Leon und Ruben wollen der Polarisierung mit einer App entgegenwirken, um die Niederländer zusammenzubringen

Treffen Sie Ihren politischen Gegner zu einem Gespräch. In Deutschland ist dies seit Jahren über eine spezielle Plattform möglich und mit großem Erfolg. Über eine App ist es nun auch für Niederländer möglich: „Wir müssen neu lernen, miteinander zu reden.“

Ruben Treurniet und Leon Horbach sind die Schöpfer der Bubbel-App. Sie kennen sich seit der High School. „Irgendwann wurde uns klar, dass wir mit unseren Freunden in Amsterdam in einer hartnäckigen Blase steckten“, sagt Ruben. „Und wir wollten etwas dagegen tun.“

„Wir müssen das Sprechen neu lernen“

In der App werden Sie als Teilnehmer mit wenigen Klicks, basierend auf Ihren politischen Präferenzen, mit einer Person mit einer Präferenz verbunden, die möglichst weit von Ihnen entfernt ist. Anschließend chatten Sie eins zu eins in einem aussagebasierten Chat.

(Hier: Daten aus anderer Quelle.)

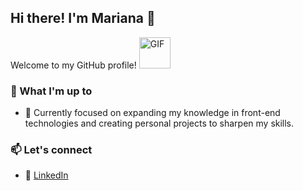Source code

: ## Hi there! I'm Mariana 👋

Welcome to my GitHub profile!
<img alt="GIF" height="50px" src="https://external-content.duckduckgo.com/iu/?u=https%3A%2F%2Fi1.wp.com%2F64.media.tumblr.com%2F1dd030b239a5dc3534012a00423f3588%2Ftumblr_o52aqu3BLG1ttph68o1_1280.gifv&f=1&nofb=1&ipt=db0af3918ead5c43d684241e81cd198acc22c3d57e51463432b3eb0922bfd354" />

### 🚀 What I'm up to
- 🎯 Currently focused on expanding my knowledge in front-end technologies and creating personal projects to sharpen my skills.

### 📫 Let's connect
- 💼 [LinkedIn](https://www.linkedin.com/in/mari-sena/)

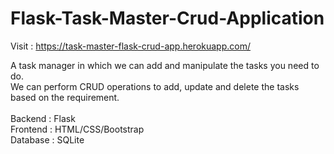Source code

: # Flask-Task-Master-Crud-Application

Visit : https://task-master-flask-crud-app.herokuapp.com/

A task manager in which we can add and manipulate the tasks you need to do. <br/>
We can perform CRUD operations to add, update and delete the tasks based on the requirement. <br/>
<br/>
Backend : Flask <br />
Frontend : HTML/CSS/Bootstrap <br />
Database : SQLite <br />
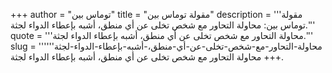 +++
author = "توماس بين"
title = "مقولة توماس بين"
description = '''مقولة توماس بين: محاولة التحاور مع شخص تخلى عن أي منطق، أشبه بإعطاء الدواء لجثة.'''
quote = '''محاولة التحاور مع شخص تخلى عن أي منطق، أشبه بإعطاء الدواء لجثة.'''
slug = '''محاولة-التحاور-مع-شخص-تخلى-عن-أي-منطق،-أشبه-بإعطاء-الدواء-لجثة'''
+++
محاولة التحاور مع شخص تخلى عن أي منطق، أشبه بإعطاء الدواء لجثة.
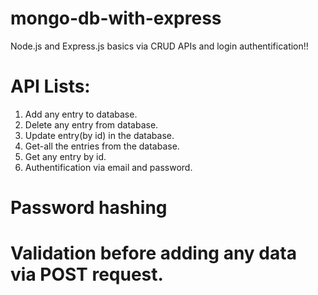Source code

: # mongo-db-with-express
Node.js and Express.js basics via CRUD APIs and login authentification!!
# API Lists:
1. Add any entry to database.
2. Delete any entry from database.
3. Update entry(by id) in the database.
4. Get-all the entries from the database.
5. Get any entry by id.
6. Authentification via email and password.

# Password hashing
# Validation before adding any data via POST request.
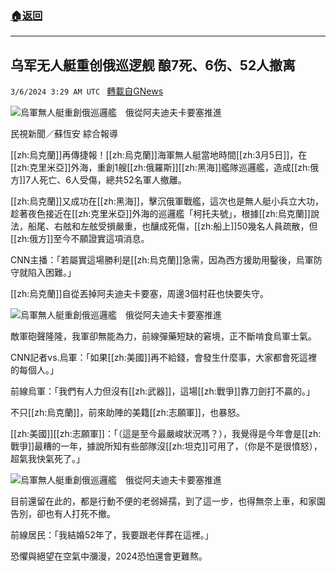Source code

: ###  [:house:返回](README.md)
---


## 乌军无人艇重创俄巡逻舰 酿7死、6伤、52人撤离
`3/6/2024 3:29 AM UTC ` [轉載自GNews](https://gnews.org/articles/2369350)

![烏軍無人艇重創俄巡邏艦　俄從阿夫迪夫卡要塞推進](https://cdn.ftvnews.com.tw/manasystem/FileData/News/bc008d35-aa47-4876-a19b-62a99d76047f.jpg "烏軍無人艇重創俄巡邏艦　俄從阿夫迪夫卡要塞推進")

民視新聞／蘇恆安 綜合報導

[[zh:烏克蘭]]再傳捷報！[[zh:烏克蘭]]海軍無人艇當地時間[[zh:3月5日]]，在[[zh:克里米亞]]外海，重創1艘[[zh:俄羅斯]][[zh:黑海]]艦隊巡邏艦，造成[[zh:俄方]]7人死亡、6人受傷，總共52名軍人撤離。

[[zh:烏克蘭]]又成功在[[zh:黑海]]，擊沉俄軍戰艦，這次也是無人艇小兵立大功，趁著夜色接近在[[zh:克里米亞]]外海的巡邏艦「柯托夫號」，根據[[zh:烏克蘭]]說法，船尾、右舷和左舷受損嚴重，也釀成死傷，[[zh:船上]]50幾名人員疏散，但[[zh:俄方]]至今不願證實這項消息。

CNN主播：「若屬實這場勝利是[[zh:烏克蘭]]急需，因為西方援助用鑿後，烏軍防守就陷入困難。」

[[zh:烏克蘭]]自從丟掉阿夫迪夫卡要塞，周邊3個村莊也快要失守。

![烏軍無人艇重創俄巡邏艦　俄從阿夫迪夫卡要塞推進](https://cdn.ftvnews.com.tw/summernotefiles/News/5f79632d-63b3-40e7-8777-94cdba4c32a4.jpg "烏軍無人艇重創俄巡邏艦　俄從阿夫迪夫卡要塞推進")

敵軍砲聲隆隆，我軍卻無能為力，前線彈藥短缺的窘境，正不斷啃食烏軍士氣。

CNN記者vs.烏軍：「如果[[zh:美國]]再不給錢，會發生什麼事，大家都會死這裡的每個人。」

前線烏軍：「我們有人力但沒有[[zh:武器]]，這場[[zh:戰爭]]靠刀劍打不贏的。」

不只[[zh:烏克蘭]]，前來助陣的美籍[[zh:志願軍]]，也暴怒。

[[zh:美國]][[zh:志願軍]]：「（這是至今最嚴峻狀況嗎？），我覺得是今年會是[[zh:戰爭]]最糟的一年，據說所知有些部隊沒[[zh:坦克]]可用了，（你是不是很憤怒），超氣我快氣死了。」

![烏軍無人艇重創俄巡邏艦　俄從阿夫迪夫卡要塞推進](https://cdn.ftvnews.com.tw/summernotefiles/News/7c2ebecc-8d6c-448b-a0a7-06613a3822fa.jpg "烏軍無人艇重創俄巡邏艦　俄從阿夫迪夫卡要塞推進")

目前還留在此的，都是行動不便的老弱婦孺，到了這一步，也得無奈上車，和家園告別，卻也有人打死不撤。

前線居民：「我結婚52年了，我要跟老伴葬在這裡。」

恐懼與絕望在空氣中瀰漫，2024恐怕還會更難熬。
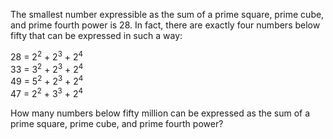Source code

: The smallest number expressible as the sum of a prime square, prime cube, and prime fourth power is 28. In fact, there are exactly four numbers below fifty that can be expressed in such a way:

28 = 2<sup>2</sup> + 2<sup>3</sup> + 2<sup>4</sup><br/>
33 = 3<sup>2</sup> + 2<sup>3</sup> + 2<sup>4</sup><br/>
49 = 5<sup>2</sup> + 2<sup>3</sup> + 2<sup>4</sup><br/>
47 = 2<sup>2</sup> + 3<sup>3</sup> + 2<sup>4</sup>

How many numbers below fifty million can be expressed as the sum of a prime square, prime cube, and prime fourth power?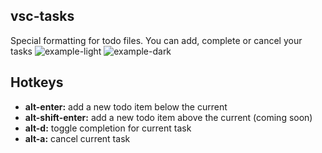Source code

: ## vsc-tasks
Special formatting for todo files. You can add, complete or cancel your tasks
![example-light](https://raw.githubusercontent.com/walllk/vsc-tasks/tree/master/images/light.png)
![example-dark](https://raw.githubusercontent.com/walllk/vsc-tasks/tree/master/images/dark.png)

## Hotkeys
* **alt-enter:** add a new todo item below the current
* **alt-shift-enter:** add a new todo item above the current (coming soon)
* **alt-d:** toggle completion for current task
* **alt-a:** cancel current task
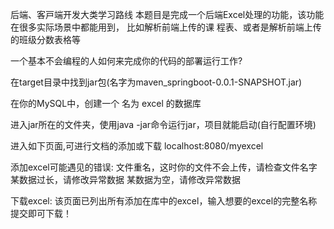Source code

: 后端、客⼾端开发⼤类学习路线
本题⽬是完成⼀个后端Excel处理的功能，该功能在很多实际场景中都能⽤到，
   ⽐如解析前端上传的课 程表、或者是解析前端上传的班级分数表格等

⼀个基本不会编程的⼈如何来完成你的代码的部署运⾏⼯作?


在target目录中找到jar包(名字为maven_springboot-0.0.1-SNAPSHOT.jar)

在你的MySQL中，创建一个 名为 excel 的数据库


进入jar所在的文件夹，使用java -jar命令运行jar，项目就能启动(自行配置环境)

进入如下页面,可进行文档的添加或下载
localhost:8080/myexcel

添加excel可能遇见的错误:
文件重名，这时你的文件不会上传，请检查文件名字
某数据过长，请修改异常数据
某数据为空，请修改异常数据

下载excel:
该页面已列出所有添加在库中的excel，输入想要的excel的完整名称提交即可下载！



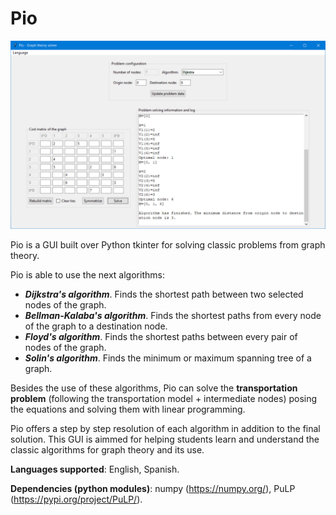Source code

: # Pio

![Screenshot of the GUI](pio_screenshot.png?raw=true "Screenshot of the GUI")

Pio is a GUI built over Python tkinter for solving classic problems from graph theory.

Pio is able to use the next algorithms:
- ***Dijkstra's algorithm***. Finds the shortest path between two selected nodes of the graph.
- ***Bellman-Kalaba's algorithm***. Finds the shortest paths from every node of the graph to a destination node.
- ***Floyd's algorithm***. Finds the shortest paths between every pair of nodes of the graph.
- ***Solin's algorithm***. Finds the minimum or maximum spanning tree of a graph.

Besides the use of these algorithms, Pio can solve the **transportation problem** (following the transportation model + intermediate nodes) posing the equations and solving them with linear programming.

Pio offers a step by step resolution of each algorithm in addition to the final solution. This GUI is aimmed for helping students learn and understand the classic algorithms for graph theory and its use.

**Languages supported**: English, Spanish.

**Dependencies (python modules)**: numpy (https://numpy.org/), PuLP (https://pypi.org/project/PuLP/).

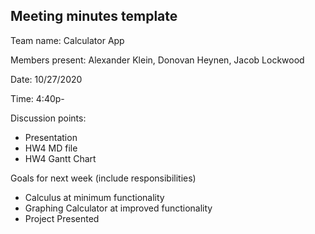 ## Meeting minutes template

Team name: Calculator App

Members present: Alexander Klein, Donovan Heynen, Jacob Lockwood

Date: 10/27/2020

Time: 4:40p-

Discussion points: 

* Presentation
* HW4 MD file
* HW4 Gantt Chart

Goals for next week (include responsibilities)

* Calculus at minimum functionality
* Graphing Calculator at improved functionality
* Project Presented
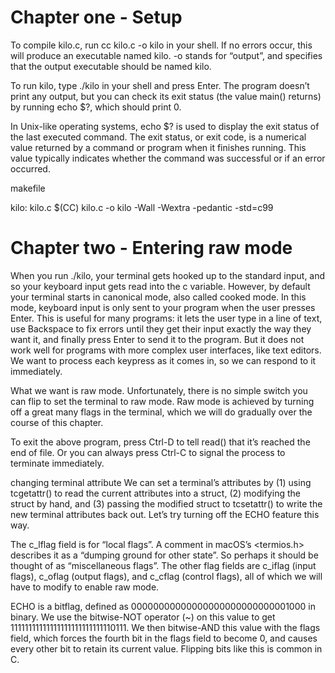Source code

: # Chapter one - Setup 

To compile kilo.c, run cc kilo.c -o kilo in your shell. If no errors occur, this will produce an executable named kilo. -o stands for “output”, and specifies that the output executable should be named kilo.

To run kilo, type ./kilo in your shell and press Enter. The program doesn’t print any output, but you can check its exit status (the value main() returns) by running echo $?, which should print 0.

In Unix-like operating systems, echo $? is used to display the exit status of the last executed command. The exit status, or exit code, is a numerical value returned by a command or program when it finishes running. This value typically indicates whether the command was successful or if an error occurred.

makefile

kilo: kilo.c
        $(CC) kilo.c -o kilo -Wall -Wextra -pedantic -std=c99


# Chapter two - Entering raw mode

When you run ./kilo, your terminal gets hooked up to the standard input, and so your keyboard input gets read into the c variable. However, by default your terminal starts in canonical mode, also called cooked mode. In this mode, keyboard input is only sent to your program when the user presses Enter. This is useful for many programs: it lets the user type in a line of text, use Backspace to fix errors until they get their input exactly the way they want it, and finally press Enter to send it to the program. But it does not work well for programs with more complex user interfaces, like text editors. We want to process each keypress as it comes in, so we can respond to it immediately.

What we want is raw mode. Unfortunately, there is no simple switch you can flip to set the terminal to raw mode. Raw mode is achieved by turning off a great many flags in the terminal, which we will do gradually over the course of this chapter.

To exit the above program, press Ctrl-D to tell read() that it’s reached the end of file. Or you can always press Ctrl-C to signal the process to terminate immediately.

changing terminal attribute
We can set a terminal’s attributes by (1) using tcgetattr() to read the current attributes into a struct, (2) modifying the struct by hand, and (3) passing the modified struct to tcsetattr() to write the new terminal attributes back out. Let’s try turning off the ECHO feature this way.

The c_lflag field is for “local flags”. A comment in macOS’s <termios.h> describes it as a “dumping ground for other state”. So perhaps it should be thought of as “miscellaneous flags”. The other flag fields are c_iflag (input flags), c_oflag (output flags), and c_cflag (control flags), all of which we will have to modify to enable raw mode.

ECHO is a bitflag, defined as 00000000000000000000000000001000 in binary. We use the bitwise-NOT operator (~) on this value to get 11111111111111111111111111110111. We then bitwise-AND this value with the flags field, which forces the fourth bit in the flags field to become 0, and causes every other bit to retain its current value. Flipping bits like this is common in C.

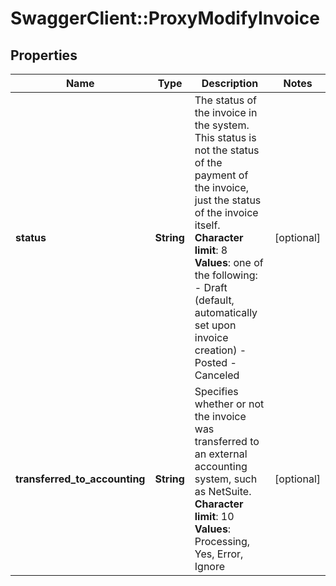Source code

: # SwaggerClient::ProxyModifyInvoice

## Properties
Name | Type | Description | Notes
------------ | ------------- | ------------- | -------------
**status** | **String** |  The status of the invoice in the system. This status is not the status of the payment of the invoice, just the status of the invoice itself. **Character limit**: 8 **Values**: one of the following:  -  Draft (default, automatically set upon invoice creation)  -  Posted  -  Canceled   | [optional] 
**transferred_to_accounting** | **String** |  Specifies whether or not the invoice was transferred to an external accounting system, such as NetSuite. **Character limit**: 10 **Values**: Processing, Yes, Error, Ignore  | [optional] 


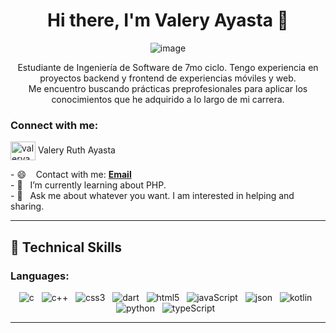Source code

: <div align="center">
<h1>Hi there, I'm Valery Ayasta 👋</h1> 

![image](https://github.com/ValeryAyasta/ValeryAyasta/assets/102206366/9fda3226-aca4-4659-8a6b-48f03233c0c6)

Estudiante de Ingeniería de Software de 7mo ciclo. Tengo experiencia en proyectos backend y frontend de experiencias móviles y web. 
<br>
Me encuentro buscando prácticas preprofesionales para aplicar los conocimientos que he adquirido a lo largo de mi carrera.

</div>
<h3 align="left">Connect with me:</h3>
<p align="left">
<a href="https://linkedin.com/in/valeryayasta" target="blank"><img align="center" src="https://raw.githubusercontent.com/rahuldkjain/github-profile-readme-generator/master/src/images/icons/Social/linked-in-alt.svg" alt="valeryayasta" height="30" width="40" /></a>
  <span>Valery Ruth Ayasta</span>
</p>

<p>
- 😄 &nbsp;&nbsp; Contact with me: <a href = "mailto:u20211c231@upc.edu.pe"><strong>Email</strong></a><br>
- 🌱 &nbsp;&nbsp;I’m currently learning about PHP. <br/>
- 💬 &nbsp;&nbsp;Ask me about whatever you want. I am interested in helping and sharing. <br/>
</p>

<hr>

<div>
<h2 align="left">🎯 Technical Skills</h2>
<h3>
 Languages:
</h3>
  <p align="center">
     <img src="https://img.shields.io/badge/C-00599C?style=for-the-badge&logo=c&logoColor=white" alt="c" />&nbsp;&nbsp;
     <img src="https://img.shields.io/badge/C%2B%2B-00599C?style=for-the-badge&logo=c%2B%2B&logoColor=white" alt="c++" />&nbsp;&nbsp;
     <img src="https://img.shields.io/badge/CSS3-1572B6?style=for-the-badge&logo=css3&logoColor=white" alt="css3" />&nbsp;&nbsp;
     <img src="https://img.shields.io/badge/Dart-0175C2?style=for-the-badge&logo=dart&logoColor=white" alt="dart" />&nbsp;&nbsp;
     <img src="https://img.shields.io/badge/HTML5-E34F26?style=for-the-badge&logo=html5&logoColor=white" alt="html5" />&nbsp;&nbsp;
     <img src="https://img.shields.io/badge/JavaScript-323330?style=for-the-badge&logo=javascript&logoColor=F7DF1E" alt="javaScript" />&nbsp;&nbsp;
     <img src="https://img.shields.io/badge/json-5E5C5C?style=for-the-badge&logo=json&logoColor=white" alt="json" />&nbsp;&nbsp;
     <img src="https://img.shields.io/badge/Kotlin-0095D5?&style=for-the-badge&logo=kotlin&logoColor=white" alt="kotlin" />&nbsp;&nbsp;
       <img src="https://img.shields.io/badge/Python-FFD43B?style=for-the-badge&logo=python&logoColor=blue" alt="python" />&nbsp;&nbsp;
     <img src="https://img.shields.io/badge/TypeScript-007ACC?style=for-the-badge&logo=typescript&logoColor=white" alt="typeScript" />&nbsp;&nbsp;
     <hr>
    
  </p>
</div>
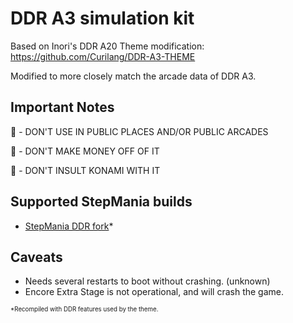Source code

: # DDR A3 simulation kit
Based on Inori's DDR A20 Theme modification: https://github.com/Curilang/DDR-A3-THEME

Modified to more closely match the arcade data of DDR A3.

## Important Notes

🚫 - DON'T USE IN PUBLIC PLACES AND/OR PUBLIC ARCADES

🚫 - DON'T MAKE MONEY OFF OF IT

🚫 - DON'T INSULT KONAMI WITH IT

## Supported StepMania builds

- [StepMania DDR fork](https://github.com/h-lunah/stepmania-ddr)*

## Caveats
- Needs several restarts to boot without crashing. (unknown)
- Encore Extra Stage is not operational, and will crash the game.

<sub><sup>*Recompiled with DDR features used by the theme.</sub></sup>
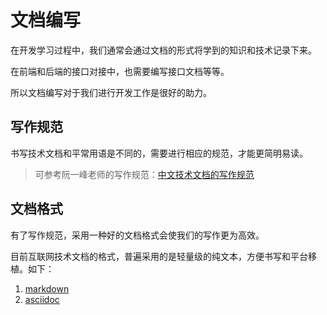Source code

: # 文档编写

在开发学习过程中，我们通常会通过文档的形式将学到的知识和技术记录下来。

在前端和后端的接口对接中，也需要编写接口文档等等。

所以文档编写对于我们进行开发工作是很好的助力。

## 写作规范

书写技术文档和平常用语是不同的，需要进行相应的规范，才能更简明易读。

> 可参考阮一峰老师的写作规范：[中文技术文档的写作规范](https://github.com/ruanyf/document-style-guide)

## 文档格式

有了写作规范，采用一种好的文档格式会使我们的写作更为高效。

目前互联网技术文档的格式，普遍采用的是轻量级的纯文本，方便书写和平台移植。如下：

1. [markdown](1-markdown)
2. [asciidoc](2-asciidoc)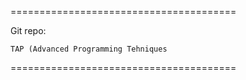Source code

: =======================================

Git repo:

	TAP (Advanced Programming Tehniques

=======================================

„Wir hoffen, dass sich die Art und Weise, wie wir miteinander reden, ändert“, sagt Léon. „Und dass den Menschen wieder ein wirklich demokratisches Prinzip bewusst wird. Nämlich, dass es sehr gut ist, sich gegenseitig herauszufordern und über Inhalte zu diskutieren, nicht aber über die Person.“

Meine Diskussionen über das Land

Ähnliches ist in Deutschland seit Jahren über MyCountryTalks möglich. Diese zivile Dialogplattform bringt Deutsche mit gegensätzlichen Meinungen physisch zusammen. Es war ein großer Erfolg und das Konzept wurde inzwischen von 18 weiteren Ländern übernommen.

„Wir denken, dass es eine großartige Idee ist, aber es braucht viel Zeit, um Menschen physisch zusammenzubringen“, sagt Ruben. „Deshalb haben wir nach einer zugänglicheren Alternative mit dem gleichen Effekt gesucht und so diese Chat-App erstellt.“

Information

Polarisierung in den Niederlanden

Auch in den Niederlanden ist die Polarisierung ein großes Problem. Eine Studie der Universität Amsterdam zeigt, dass sie zwischen 2019 und 2021 zugenommen hat. Bei den Themen Geschlecht und Klima sind wir sehr polarisiert.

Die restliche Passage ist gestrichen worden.